PROMPT: The entries below hold a line with "## Структура" and a line with "#### limits.edn". Return those lines and all that lie between them, exactly and only.

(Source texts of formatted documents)
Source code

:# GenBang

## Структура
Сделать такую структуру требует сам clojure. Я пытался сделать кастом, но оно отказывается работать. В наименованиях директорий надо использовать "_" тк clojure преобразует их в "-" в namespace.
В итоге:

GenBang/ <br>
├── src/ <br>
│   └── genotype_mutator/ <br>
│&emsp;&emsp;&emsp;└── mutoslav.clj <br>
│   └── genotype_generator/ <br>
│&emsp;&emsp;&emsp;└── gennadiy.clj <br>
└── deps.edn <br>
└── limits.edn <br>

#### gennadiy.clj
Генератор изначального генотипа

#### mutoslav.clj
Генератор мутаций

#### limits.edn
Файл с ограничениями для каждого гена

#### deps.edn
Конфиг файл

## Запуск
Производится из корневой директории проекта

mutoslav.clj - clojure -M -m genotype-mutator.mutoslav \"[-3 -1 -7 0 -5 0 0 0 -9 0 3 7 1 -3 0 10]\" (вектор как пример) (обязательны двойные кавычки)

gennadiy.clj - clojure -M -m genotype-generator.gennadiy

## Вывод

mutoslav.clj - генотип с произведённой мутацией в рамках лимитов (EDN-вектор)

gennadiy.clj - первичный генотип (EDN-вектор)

TASK RESPONSE:
## Структура
Сделать такую структуру требует сам clojure. Я пытался сделать кастом, но оно отказывается работать. В наименованиях директорий надо использовать "_" тк clojure преобразует их в "-" в namespace.
В итоге:

GenBang/ <br>
├── src/ <br>
│   └── genotype_mutator/ <br>
│&emsp;&emsp;&emsp;└── mutoslav.clj <br>
│   └── genotype_generator/ <br>
│&emsp;&emsp;&emsp;└── gennadiy.clj <br>
└── deps.edn <br>
└── limits.edn <br>

#### gennadiy.clj
Генератор изначального генотипа

#### mutoslav.clj
Генератор мутаций

#### limits.edn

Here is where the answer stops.